Stored data entries:
════════════════════

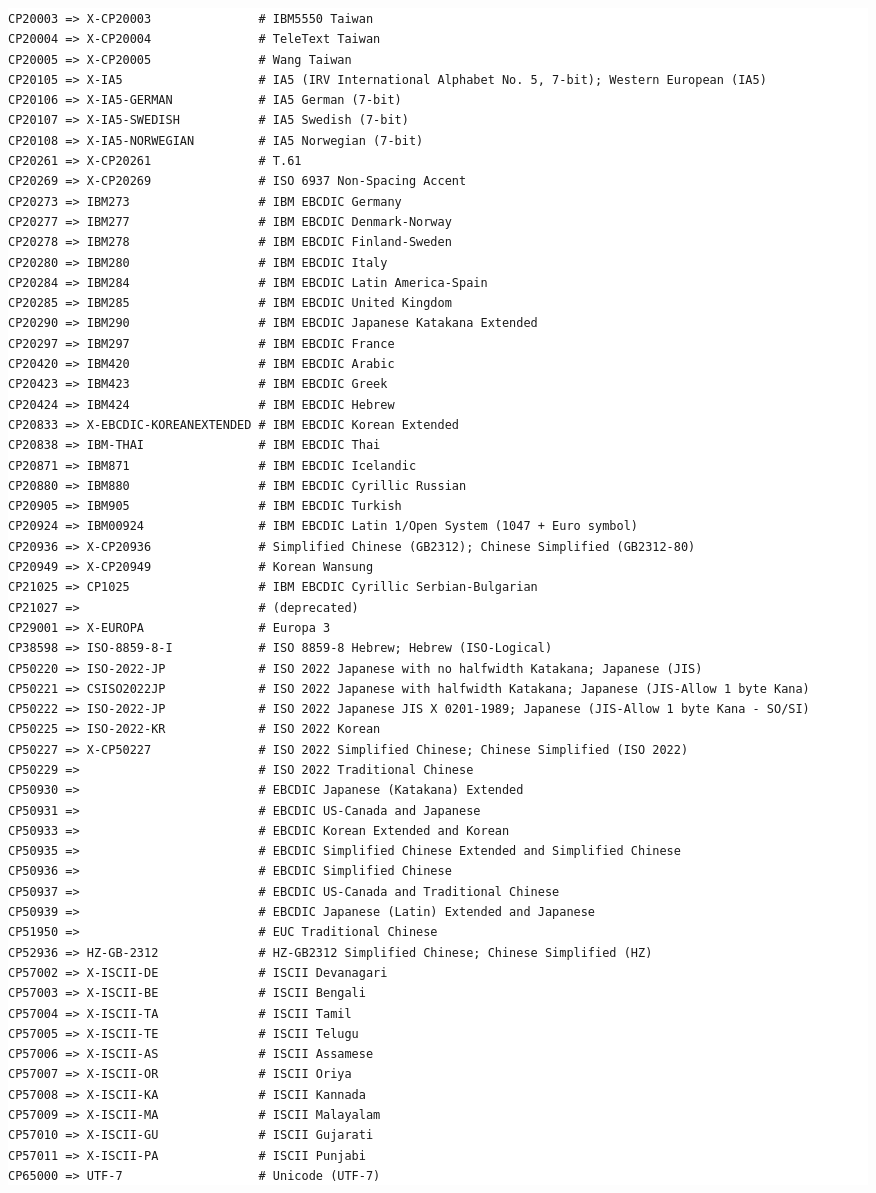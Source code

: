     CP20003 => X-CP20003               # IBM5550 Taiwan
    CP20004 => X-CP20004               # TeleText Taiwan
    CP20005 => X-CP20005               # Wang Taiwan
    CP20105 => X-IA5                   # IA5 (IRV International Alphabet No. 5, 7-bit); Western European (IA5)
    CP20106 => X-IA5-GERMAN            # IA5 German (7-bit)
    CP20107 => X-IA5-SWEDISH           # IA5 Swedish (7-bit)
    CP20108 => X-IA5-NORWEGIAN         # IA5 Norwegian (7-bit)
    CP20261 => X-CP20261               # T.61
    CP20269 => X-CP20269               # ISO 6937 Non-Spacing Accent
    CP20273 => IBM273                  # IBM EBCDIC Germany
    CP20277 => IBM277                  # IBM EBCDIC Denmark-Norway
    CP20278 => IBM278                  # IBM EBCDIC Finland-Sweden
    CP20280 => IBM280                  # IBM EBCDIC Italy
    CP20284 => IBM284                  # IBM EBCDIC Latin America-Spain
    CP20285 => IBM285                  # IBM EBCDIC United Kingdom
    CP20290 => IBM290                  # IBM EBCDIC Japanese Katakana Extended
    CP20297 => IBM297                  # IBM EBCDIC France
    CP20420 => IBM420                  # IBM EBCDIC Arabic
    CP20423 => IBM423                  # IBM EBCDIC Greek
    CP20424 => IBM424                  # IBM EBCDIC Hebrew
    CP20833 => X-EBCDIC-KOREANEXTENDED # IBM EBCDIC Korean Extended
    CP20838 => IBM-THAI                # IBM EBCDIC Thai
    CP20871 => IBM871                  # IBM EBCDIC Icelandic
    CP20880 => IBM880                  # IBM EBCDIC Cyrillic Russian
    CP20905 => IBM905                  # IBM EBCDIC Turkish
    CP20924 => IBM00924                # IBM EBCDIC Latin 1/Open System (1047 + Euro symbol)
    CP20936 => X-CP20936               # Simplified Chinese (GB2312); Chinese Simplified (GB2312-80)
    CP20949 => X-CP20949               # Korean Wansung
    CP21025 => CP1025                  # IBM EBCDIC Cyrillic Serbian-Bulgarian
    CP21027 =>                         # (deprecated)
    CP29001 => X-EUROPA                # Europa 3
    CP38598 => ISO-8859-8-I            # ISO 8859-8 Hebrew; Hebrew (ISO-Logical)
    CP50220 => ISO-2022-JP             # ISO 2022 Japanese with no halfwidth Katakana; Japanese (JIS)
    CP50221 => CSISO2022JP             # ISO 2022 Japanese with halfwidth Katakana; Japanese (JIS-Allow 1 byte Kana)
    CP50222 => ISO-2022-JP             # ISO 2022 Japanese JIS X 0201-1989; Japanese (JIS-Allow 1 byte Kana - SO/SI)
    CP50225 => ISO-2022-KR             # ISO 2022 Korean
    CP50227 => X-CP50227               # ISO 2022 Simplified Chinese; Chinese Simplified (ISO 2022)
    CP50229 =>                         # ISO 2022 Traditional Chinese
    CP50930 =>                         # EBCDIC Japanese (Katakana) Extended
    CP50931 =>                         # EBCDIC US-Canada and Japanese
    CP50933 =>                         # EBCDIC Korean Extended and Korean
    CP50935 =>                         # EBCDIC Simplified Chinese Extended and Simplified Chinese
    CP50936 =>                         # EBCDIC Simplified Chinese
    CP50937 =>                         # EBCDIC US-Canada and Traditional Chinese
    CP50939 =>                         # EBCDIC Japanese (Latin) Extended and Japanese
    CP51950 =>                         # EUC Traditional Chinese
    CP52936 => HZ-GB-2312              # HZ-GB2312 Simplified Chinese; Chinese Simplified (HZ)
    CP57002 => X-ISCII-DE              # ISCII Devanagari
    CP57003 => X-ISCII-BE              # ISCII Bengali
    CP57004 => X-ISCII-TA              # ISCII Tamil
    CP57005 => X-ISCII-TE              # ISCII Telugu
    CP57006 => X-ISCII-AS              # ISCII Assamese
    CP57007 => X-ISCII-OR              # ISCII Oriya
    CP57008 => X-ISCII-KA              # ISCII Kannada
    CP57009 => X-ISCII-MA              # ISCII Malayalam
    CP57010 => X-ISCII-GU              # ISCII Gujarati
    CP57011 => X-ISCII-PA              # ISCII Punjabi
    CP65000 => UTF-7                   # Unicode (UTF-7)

════════════════════

YOUR INSTRUCTIONS: Transcribe the lines above between the line holding "CP20105 => X-IA5" and the line holding "CP20261 => X-CP20261", inclusive, exactly as they stand and with nothing added.

WRITTEN SOLUTION:
    CP20105 => X-IA5                   # IA5 (IRV International Alphabet No. 5, 7-bit); Western European (IA5)
    CP20106 => X-IA5-GERMAN            # IA5 German (7-bit)
    CP20107 => X-IA5-SWEDISH           # IA5 Swedish (7-bit)
    CP20108 => X-IA5-NORWEGIAN         # IA5 Norwegian (7-bit)
    CP20261 => X-CP20261               # T.61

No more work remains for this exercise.